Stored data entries

* * * * * * *

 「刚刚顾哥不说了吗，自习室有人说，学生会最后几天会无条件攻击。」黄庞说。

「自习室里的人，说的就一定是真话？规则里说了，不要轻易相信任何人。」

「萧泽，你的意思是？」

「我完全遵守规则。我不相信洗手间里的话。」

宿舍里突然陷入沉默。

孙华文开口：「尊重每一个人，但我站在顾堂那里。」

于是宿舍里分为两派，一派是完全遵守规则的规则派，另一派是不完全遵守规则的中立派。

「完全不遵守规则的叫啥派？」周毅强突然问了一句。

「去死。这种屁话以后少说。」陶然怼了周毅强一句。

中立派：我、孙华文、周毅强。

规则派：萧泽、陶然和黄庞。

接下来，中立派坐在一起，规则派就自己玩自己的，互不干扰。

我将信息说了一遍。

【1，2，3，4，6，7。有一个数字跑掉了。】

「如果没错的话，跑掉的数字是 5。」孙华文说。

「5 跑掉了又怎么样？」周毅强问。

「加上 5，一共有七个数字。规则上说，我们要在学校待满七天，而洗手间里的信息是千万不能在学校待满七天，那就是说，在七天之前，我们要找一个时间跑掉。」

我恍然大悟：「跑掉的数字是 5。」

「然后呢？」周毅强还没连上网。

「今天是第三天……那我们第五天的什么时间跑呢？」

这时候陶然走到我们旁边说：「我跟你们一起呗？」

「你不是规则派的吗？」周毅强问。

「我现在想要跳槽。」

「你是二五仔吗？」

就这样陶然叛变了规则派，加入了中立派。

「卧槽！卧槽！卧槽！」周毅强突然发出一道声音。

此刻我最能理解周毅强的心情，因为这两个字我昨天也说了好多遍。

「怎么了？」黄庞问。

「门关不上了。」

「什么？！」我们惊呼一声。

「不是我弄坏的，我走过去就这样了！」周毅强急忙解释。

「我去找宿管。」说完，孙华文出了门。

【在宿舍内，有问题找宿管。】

* * * * * * *

_ASSIGNED TASK_: All records must be repeated exactly, with none skipped.

_OUTPUT OF THE EXERCISE_:
 「刚刚顾哥不说了吗，自习室有人说，学生会最后几天会无条件攻击。」黄庞说。

「自习室里的人，说的就一定是真话？规则里说了，不要轻易相信任何人。」

「萧泽，你的意思是？」

「我完全遵守规则。我不相信洗手间里的话。」

宿舍里突然陷入沉默。

孙华文开口：「尊重每一个人，但我站在顾堂那里。」

于是宿舍里分为两派，一派是完全遵守规则的规则派，另一派是不完全遵守规则的中立派。

「完全不遵守规则的叫啥派？」周毅强突然问了一句。

「去死。这种屁话以后少说。」陶然怼了周毅强一句。

中立派：我、孙华文、周毅强。

规则派：萧泽、陶然和黄庞。

接下来，中立派坐在一起，规则派就自己玩自己的，互不干扰。

我将信息说了一遍。

【1，2，3，4，6，7。有一个数字跑掉了。】

「如果没错的话，跑掉的数字是 5。」孙华文说。

「5 跑掉了又怎么样？」周毅强问。

「加上 5，一共有七个数字。规则上说，我们要在学校待满七天，而洗手间里的信息是千万不能在学校待满七天，那就是说，在七天之前，我们要找一个时间跑掉。」

我恍然大悟：「跑掉的数字是 5。」

「然后呢？」周毅强还没连上网。

「今天是第三天……那我们第五天的什么时间跑呢？」

这时候陶然走到我们旁边说：「我跟你们一起呗？」

「你不是规则派的吗？」周毅强问。

「我现在想要跳槽。」

「你是二五仔吗？」

就这样陶然叛变了规则派，加入了中立派。

「卧槽！卧槽！卧槽！」周毅强突然发出一道声音。

此刻我最能理解周毅强的心情，因为这两个字我昨天也说了好多遍。

「怎么了？」黄庞问。

「门关不上了。」

「什么？！」我们惊呼一声。

「不是我弄坏的，我走过去就这样了！」周毅强急忙解释。

「我去找宿管。」说完，孙华文出了门。

【在宿舍内，有问题找宿管。】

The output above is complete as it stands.